Atkinson Thomas M, Andreotti Charissa F, Roberts Kailey E, Saracino Rebecca M, Hernandez Marisol, Basch Ethan
Department of Psychiatry & Behavioral Sciences, Memorial Sloan Kettering Cancer Center, 641 Lexington Ave, 7th Floor, New York, NY, 10022, USA.
University of North Carolina at Chapel Hill, Chapel Hill, NC, USA.
Support Care Cancer. 2015 Dec;23(12):3645-52. doi: 10.1007/s00520-015-2923-2. Epub 2015 Aug 28.
The process of assessing patient symptoms and functionality using patient-reported outcomes (PROs) and functional performance status (FPS) is an essential aspect of patient-centered oncology research and care.
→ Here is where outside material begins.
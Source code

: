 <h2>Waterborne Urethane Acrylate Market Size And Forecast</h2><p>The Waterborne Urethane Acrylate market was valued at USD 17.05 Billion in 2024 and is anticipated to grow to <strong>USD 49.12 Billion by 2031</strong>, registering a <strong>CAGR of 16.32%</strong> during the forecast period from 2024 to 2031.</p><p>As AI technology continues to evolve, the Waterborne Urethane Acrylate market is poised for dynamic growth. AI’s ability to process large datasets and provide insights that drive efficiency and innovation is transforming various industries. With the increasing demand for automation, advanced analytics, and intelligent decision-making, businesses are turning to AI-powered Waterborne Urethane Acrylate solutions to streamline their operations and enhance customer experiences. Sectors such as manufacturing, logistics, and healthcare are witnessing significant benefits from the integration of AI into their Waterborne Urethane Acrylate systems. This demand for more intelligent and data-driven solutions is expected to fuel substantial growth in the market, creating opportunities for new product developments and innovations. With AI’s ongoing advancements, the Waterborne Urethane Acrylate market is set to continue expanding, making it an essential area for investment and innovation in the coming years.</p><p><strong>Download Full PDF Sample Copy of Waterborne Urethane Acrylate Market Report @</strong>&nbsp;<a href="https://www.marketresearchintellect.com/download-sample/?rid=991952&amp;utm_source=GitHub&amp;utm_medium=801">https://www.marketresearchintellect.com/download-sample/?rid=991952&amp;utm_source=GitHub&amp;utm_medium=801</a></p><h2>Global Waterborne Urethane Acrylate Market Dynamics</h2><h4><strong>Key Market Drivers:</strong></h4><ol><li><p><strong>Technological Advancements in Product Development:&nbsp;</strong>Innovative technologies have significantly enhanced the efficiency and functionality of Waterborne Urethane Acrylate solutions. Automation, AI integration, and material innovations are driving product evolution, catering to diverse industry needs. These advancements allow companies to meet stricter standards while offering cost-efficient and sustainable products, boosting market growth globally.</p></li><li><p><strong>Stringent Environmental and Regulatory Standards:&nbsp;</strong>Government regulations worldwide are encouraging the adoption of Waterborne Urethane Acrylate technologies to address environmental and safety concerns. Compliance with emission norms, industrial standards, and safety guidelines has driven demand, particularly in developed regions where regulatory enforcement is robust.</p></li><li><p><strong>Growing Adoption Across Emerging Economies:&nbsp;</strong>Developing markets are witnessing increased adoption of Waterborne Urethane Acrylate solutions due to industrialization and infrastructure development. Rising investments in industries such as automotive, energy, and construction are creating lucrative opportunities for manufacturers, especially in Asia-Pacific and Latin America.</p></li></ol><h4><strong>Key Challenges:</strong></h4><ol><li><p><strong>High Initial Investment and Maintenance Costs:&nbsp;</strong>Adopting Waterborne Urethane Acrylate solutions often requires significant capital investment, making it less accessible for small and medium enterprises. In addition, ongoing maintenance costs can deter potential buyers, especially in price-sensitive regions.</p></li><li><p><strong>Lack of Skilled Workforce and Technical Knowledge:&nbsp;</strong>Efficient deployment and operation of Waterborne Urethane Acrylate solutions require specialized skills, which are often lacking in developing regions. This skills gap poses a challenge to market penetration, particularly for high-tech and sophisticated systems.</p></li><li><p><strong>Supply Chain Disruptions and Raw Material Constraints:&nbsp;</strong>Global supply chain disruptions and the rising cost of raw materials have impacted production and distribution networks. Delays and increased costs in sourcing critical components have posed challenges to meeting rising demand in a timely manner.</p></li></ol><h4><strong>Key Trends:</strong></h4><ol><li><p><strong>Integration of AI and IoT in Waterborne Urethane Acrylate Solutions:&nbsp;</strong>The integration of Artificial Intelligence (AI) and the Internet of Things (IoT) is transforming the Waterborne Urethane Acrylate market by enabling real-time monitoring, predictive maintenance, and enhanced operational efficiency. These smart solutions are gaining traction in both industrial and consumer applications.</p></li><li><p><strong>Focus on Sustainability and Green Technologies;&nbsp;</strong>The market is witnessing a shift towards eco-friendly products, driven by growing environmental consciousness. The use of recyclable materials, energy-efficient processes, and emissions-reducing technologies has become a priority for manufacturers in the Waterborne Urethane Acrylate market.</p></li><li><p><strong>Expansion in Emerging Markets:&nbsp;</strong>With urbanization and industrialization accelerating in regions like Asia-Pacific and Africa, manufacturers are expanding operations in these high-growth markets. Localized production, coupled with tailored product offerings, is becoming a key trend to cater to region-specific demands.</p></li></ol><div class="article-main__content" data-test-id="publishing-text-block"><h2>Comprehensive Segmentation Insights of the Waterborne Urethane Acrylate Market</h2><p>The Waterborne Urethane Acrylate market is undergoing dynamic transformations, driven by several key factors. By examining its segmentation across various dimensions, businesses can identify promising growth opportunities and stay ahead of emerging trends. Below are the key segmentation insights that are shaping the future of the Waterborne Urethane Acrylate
However, PRO and FPS measures are often employed separately or inconsistently combined. Thus, the purpose of this study was to conduct a systematic review of the level of association between PRO and FPS measures to determine their differential or combined utility.
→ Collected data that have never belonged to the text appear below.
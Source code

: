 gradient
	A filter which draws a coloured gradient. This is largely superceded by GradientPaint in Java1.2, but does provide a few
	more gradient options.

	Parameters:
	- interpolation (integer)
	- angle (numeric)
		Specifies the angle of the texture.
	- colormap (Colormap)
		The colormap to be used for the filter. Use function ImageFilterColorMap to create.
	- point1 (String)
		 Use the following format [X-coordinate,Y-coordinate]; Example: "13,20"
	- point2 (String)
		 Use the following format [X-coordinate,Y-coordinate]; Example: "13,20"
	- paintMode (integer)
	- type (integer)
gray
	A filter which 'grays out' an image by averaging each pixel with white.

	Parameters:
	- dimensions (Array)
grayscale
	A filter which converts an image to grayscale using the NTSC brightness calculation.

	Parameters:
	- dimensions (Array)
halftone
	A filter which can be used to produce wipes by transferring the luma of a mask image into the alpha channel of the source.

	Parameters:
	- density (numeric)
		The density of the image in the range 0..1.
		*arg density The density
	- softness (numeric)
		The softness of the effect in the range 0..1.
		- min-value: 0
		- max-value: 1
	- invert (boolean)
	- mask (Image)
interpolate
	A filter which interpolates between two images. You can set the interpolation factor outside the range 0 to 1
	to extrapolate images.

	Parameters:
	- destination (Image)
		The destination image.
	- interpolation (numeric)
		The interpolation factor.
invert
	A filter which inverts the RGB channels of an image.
A systematic search was conducted using five databases (1966 to February 2014) to identify studies that described an association between PRO and FPS. Studies were excluded if they were non-cancer specific, did not include adults aged 18 or older, or were review articles. Publications were selected for review by consensus among two authors, with a third author arbitrating as needed.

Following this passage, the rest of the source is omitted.